Boulos respondeu falando sobre saúde:

“É muito triste ver esse nível de alguém que quer governar a cidade de São Paulo. Eu estou preocupado com os próximos quatro anos, e particularmente com você mulher, mãe, que está na fila de um exame em São Paulo. As pessoas esperam meses e até mais de ano por isso eu vou criar o Hospital da Mulher na cidade de São Paulo, junto com o nosso programa Mais Médicos Especialidades”.

Nunes foi questionado por jornalista sobre o aumento no número de mortes no trânsito em São Paulo, um acréscimo de 31,6% no primeiro semestre do ano, segundo dados do Departamento Estadual de Trânsito (Detran-SP), em relação ao mesmo período do ano passado. O resultado é o mais letal desde 2015 para os meses entre janeiro e junho de cada ano.

 Ainda assim, em abril o prefeito vetou a instalação de novos radares na cidade. Ele explicou que a decisão foi para “não ter indústria da multa” com radares sem estudo técnico. Boulos, ao comentar a resposta, defendeu que a “educação no trânsito é muito importante para que São Paulo deixe de ter esse recorde de mortes” e questionou o adversário sobre suas falas recentes se colocando contra a obrigatoriedade da vacina.

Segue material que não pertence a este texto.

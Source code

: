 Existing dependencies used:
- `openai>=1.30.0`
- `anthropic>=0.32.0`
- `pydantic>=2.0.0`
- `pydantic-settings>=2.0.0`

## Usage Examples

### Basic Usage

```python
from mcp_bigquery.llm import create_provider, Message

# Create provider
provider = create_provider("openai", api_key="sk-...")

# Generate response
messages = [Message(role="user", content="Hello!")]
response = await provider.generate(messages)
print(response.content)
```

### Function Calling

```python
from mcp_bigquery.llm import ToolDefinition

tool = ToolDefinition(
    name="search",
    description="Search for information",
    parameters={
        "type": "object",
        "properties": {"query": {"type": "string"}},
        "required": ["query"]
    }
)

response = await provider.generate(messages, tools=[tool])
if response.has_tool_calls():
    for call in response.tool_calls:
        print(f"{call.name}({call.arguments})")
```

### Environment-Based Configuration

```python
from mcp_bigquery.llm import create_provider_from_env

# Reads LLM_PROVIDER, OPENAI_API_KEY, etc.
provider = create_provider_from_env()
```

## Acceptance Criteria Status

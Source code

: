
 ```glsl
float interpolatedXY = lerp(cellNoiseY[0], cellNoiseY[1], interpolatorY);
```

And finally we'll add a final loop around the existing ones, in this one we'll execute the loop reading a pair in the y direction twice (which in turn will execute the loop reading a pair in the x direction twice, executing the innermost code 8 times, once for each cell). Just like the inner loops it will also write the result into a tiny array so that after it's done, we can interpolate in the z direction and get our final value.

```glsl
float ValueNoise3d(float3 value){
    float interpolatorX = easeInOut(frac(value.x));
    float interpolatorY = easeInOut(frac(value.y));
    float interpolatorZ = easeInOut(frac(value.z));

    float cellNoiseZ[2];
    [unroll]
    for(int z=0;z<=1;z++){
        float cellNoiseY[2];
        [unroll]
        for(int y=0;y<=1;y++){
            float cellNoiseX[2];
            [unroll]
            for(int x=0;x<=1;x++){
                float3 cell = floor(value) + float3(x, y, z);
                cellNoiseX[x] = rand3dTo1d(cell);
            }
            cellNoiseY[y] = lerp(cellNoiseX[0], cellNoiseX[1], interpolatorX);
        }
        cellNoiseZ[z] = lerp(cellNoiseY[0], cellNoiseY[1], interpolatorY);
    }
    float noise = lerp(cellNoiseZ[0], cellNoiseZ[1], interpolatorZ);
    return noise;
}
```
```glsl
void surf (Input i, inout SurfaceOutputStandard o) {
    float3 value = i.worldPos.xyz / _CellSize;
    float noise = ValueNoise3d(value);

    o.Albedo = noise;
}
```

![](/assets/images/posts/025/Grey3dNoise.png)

“Esses dias ele falou que errou ao defender a vacinação obrigatória, a vacinação foi tão importante na pandemia, e agora para agradar aliados ele diz que não. Por isso vou te perguntar, Ricardo Nunes, você defende vacina obrigatória caso São Paulo enfrente uma nova pandemia?”

Nunes respondeu:

“Olha, Boulos, o nível está tão bom e você quer baixar. Sobre vacina, o que eu falei é que às vezes a gente erra, não precisa obrigar as pessoas para ir para uma igreja, para um bar, apresentar o comprovante da vacina”.